Would you return the lines between the one holding "- [ ] **concept_id 일관성**: 동일한 concept_id를 가진 examples, grammar와" and the one holding "- [ ] **띄어쓰기 일관성**: 예문", inclusive, and only those, exactly as they stand in the listing below?

● **RECORDS SHOWN**
□ □ □ □ □ □ □
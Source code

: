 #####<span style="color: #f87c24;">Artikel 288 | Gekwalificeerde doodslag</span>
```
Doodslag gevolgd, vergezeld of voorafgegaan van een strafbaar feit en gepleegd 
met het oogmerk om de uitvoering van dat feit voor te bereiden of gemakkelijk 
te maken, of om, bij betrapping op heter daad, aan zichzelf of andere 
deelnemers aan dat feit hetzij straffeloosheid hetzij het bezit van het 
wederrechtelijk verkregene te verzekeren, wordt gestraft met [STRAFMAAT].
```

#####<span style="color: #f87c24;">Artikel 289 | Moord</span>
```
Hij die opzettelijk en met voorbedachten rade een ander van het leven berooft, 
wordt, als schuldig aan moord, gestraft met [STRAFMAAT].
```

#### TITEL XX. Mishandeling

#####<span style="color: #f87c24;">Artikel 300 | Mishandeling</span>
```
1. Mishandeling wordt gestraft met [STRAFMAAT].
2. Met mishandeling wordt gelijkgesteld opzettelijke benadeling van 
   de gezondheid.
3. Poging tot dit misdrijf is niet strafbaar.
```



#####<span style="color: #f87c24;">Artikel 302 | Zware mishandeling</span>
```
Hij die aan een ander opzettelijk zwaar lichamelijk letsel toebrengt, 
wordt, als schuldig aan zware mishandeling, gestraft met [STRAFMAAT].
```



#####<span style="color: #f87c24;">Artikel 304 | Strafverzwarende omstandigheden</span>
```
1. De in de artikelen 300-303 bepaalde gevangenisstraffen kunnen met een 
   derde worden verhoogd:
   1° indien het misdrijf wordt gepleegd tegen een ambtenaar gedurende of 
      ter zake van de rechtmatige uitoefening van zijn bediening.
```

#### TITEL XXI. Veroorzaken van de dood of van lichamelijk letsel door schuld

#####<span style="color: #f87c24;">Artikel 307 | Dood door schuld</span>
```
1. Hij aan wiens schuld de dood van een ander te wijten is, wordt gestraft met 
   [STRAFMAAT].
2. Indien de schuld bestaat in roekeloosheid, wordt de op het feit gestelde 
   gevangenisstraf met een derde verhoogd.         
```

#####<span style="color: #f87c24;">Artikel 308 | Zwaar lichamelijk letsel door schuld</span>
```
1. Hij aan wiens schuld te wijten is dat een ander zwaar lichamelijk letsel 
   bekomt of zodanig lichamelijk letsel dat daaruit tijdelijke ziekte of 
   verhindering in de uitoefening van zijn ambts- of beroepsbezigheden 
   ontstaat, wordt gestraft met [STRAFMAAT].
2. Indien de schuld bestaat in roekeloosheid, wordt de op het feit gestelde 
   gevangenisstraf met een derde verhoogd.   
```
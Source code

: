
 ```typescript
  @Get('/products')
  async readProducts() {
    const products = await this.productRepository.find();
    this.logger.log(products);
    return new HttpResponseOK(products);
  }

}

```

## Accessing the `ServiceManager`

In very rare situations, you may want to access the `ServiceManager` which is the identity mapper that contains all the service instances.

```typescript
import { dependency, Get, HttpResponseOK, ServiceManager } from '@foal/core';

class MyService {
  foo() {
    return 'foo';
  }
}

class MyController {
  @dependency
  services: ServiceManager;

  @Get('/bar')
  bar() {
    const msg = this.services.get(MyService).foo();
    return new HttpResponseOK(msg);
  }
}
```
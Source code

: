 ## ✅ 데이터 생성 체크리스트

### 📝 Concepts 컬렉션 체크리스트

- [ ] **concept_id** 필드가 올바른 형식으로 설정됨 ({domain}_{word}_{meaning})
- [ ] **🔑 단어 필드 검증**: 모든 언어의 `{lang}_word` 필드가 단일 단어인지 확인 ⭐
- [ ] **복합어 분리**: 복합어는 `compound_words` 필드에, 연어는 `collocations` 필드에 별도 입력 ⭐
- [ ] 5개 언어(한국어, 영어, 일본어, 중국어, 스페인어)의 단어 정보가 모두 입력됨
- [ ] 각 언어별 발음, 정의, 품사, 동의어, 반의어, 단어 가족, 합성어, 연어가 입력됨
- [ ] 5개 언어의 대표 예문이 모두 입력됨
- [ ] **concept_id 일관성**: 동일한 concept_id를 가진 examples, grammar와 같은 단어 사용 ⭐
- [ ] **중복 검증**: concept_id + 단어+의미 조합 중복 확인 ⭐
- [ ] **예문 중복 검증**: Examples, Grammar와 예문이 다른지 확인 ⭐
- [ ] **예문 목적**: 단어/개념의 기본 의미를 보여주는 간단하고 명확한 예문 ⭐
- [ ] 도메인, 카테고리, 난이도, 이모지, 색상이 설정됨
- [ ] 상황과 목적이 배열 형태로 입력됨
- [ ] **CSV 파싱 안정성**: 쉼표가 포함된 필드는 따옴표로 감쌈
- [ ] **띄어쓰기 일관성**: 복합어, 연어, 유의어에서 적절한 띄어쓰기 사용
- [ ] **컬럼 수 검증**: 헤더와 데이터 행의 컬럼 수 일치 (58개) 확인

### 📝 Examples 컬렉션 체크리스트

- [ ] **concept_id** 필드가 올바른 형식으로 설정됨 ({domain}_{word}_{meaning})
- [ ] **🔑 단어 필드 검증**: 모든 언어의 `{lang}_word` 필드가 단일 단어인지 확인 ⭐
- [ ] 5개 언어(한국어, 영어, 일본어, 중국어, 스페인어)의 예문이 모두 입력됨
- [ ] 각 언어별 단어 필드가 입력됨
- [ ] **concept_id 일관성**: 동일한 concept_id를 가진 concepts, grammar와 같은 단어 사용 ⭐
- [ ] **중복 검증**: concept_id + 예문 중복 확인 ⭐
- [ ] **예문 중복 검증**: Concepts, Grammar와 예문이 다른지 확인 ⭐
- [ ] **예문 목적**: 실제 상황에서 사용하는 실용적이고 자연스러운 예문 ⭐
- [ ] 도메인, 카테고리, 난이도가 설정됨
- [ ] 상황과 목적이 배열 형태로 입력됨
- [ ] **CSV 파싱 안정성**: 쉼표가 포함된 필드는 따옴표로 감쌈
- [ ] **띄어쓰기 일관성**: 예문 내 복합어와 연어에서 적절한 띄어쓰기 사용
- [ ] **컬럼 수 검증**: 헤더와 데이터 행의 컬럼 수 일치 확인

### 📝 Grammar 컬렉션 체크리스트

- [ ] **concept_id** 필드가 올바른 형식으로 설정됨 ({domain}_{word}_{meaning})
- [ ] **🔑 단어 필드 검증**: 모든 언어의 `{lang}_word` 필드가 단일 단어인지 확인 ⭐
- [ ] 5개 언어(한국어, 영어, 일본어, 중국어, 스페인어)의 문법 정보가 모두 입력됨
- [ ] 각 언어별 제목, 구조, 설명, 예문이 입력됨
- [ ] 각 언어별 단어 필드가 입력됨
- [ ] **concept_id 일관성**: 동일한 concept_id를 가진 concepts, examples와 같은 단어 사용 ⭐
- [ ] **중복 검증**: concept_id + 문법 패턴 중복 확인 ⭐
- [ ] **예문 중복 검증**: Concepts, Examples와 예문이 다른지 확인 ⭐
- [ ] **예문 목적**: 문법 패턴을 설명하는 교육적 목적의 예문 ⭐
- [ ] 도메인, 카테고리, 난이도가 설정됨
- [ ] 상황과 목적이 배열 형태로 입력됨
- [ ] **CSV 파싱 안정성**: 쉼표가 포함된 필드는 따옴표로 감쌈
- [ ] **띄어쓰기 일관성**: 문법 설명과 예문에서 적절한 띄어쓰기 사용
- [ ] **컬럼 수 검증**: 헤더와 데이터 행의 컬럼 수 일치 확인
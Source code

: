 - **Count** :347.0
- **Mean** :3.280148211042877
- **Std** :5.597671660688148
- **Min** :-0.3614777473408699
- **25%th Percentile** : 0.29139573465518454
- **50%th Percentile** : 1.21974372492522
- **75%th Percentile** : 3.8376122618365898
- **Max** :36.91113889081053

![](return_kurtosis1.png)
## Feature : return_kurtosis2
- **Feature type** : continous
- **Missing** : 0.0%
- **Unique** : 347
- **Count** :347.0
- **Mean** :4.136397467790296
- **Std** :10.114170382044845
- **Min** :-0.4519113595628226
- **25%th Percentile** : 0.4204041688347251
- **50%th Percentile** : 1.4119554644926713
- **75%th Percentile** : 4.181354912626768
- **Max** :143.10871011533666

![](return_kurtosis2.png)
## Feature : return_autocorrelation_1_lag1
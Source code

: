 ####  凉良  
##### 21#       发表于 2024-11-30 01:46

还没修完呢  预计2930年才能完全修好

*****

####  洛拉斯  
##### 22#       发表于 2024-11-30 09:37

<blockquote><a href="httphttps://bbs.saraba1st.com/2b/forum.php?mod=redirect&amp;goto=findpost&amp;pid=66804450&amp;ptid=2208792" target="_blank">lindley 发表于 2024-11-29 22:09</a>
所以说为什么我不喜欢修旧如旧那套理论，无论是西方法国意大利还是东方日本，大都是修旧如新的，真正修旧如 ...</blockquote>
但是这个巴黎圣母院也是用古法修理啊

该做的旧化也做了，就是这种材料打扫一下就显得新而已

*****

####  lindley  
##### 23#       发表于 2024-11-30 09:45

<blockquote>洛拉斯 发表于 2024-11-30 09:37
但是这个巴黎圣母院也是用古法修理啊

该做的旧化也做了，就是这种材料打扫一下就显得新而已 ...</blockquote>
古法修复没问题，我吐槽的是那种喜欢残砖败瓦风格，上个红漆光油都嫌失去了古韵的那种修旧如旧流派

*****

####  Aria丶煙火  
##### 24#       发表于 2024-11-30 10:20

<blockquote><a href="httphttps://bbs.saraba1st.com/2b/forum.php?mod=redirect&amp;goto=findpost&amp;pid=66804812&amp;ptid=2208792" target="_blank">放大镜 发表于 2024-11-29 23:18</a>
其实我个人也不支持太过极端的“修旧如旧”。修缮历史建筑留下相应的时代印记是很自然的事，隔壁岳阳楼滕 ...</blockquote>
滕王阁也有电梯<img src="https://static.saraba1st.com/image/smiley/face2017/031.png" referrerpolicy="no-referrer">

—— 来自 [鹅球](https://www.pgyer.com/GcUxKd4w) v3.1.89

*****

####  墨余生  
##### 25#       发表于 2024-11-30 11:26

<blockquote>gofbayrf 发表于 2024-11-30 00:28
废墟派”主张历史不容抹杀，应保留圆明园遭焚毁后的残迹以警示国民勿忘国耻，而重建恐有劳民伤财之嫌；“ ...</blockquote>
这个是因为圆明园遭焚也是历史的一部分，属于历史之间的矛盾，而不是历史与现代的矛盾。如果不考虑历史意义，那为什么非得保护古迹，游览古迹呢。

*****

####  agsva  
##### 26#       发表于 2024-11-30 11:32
□ □ □ □ □ □ □
● **REPLY TO THE TASK**
- [ ] **concept_id 일관성**: 동일한 concept_id를 가진 examples, grammar와 같은 단어 사용 ⭐
- [ ] **중복 검증**: concept_id + 단어+의미 조합 중복 확인 ⭐
- [ ] **예문 중복 검증**: Examples, Grammar와 예문이 다른지 확인 ⭐
- [ ] **예문 목적**: 단어/개념의 기본 의미를 보여주는 간단하고 명확한 예문 ⭐
- [ ] 도메인, 카테고리, 난이도, 이모지, 색상이 설정됨
- [ ] 상황과 목적이 배열 형태로 입력됨
- [ ] **CSV 파싱 안정성**: 쉼표가 포함된 필드는 따옴표로 감쌈
- [ ] **띄어쓰기 일관성**: 복합어, 연어, 유의어에서 적절한 띄어쓰기 사용
- [ ] **컬럼 수 검증**: 헤더와 데이터 행의 컬럼 수 일치 (58개) 확인

### 📝 Examples 컬렉션 체크리스트

- [ ] **concept_id** 필드가 올바른 형식으로 설정됨 ({domain}_{word}_{meaning})
- [ ] **🔑 단어 필드 검증**: 모든 언어의 `{lang}_word` 필드가 단일 단어인지 확인 ⭐
- [ ] 5개 언어(한국어, 영어, 일본어, 중국어, 스페인어)의 예문이 모두 입력됨
- [ ] 각 언어별 단어 필드가 입력됨
- [ ] **concept_id 일관성**: 동일한 concept_id를 가진 concepts, grammar와 같은 단어 사용 ⭐
- [ ] **중복 검증**: concept_id + 예문 중복 확인 ⭐
- [ ] **예문 중복 검증**: Concepts, Grammar와 예문이 다른지 확인 ⭐
- [ ] **예문 목적**: 실제 상황에서 사용하는 실용적이고 자연스러운 예문 ⭐
- [ ] 도메인, 카테고리, 난이도가 설정됨
- [ ] 상황과 목적이 배열 형태로 입력됨
- [ ] **CSV 파싱 안정성**: 쉼표가 포함된 필드는 따옴표로 감쌈
- [ ] **띄어쓰기 일관성**: 예문 내 복합어와 연어에서 적절한 띄어쓰기 사용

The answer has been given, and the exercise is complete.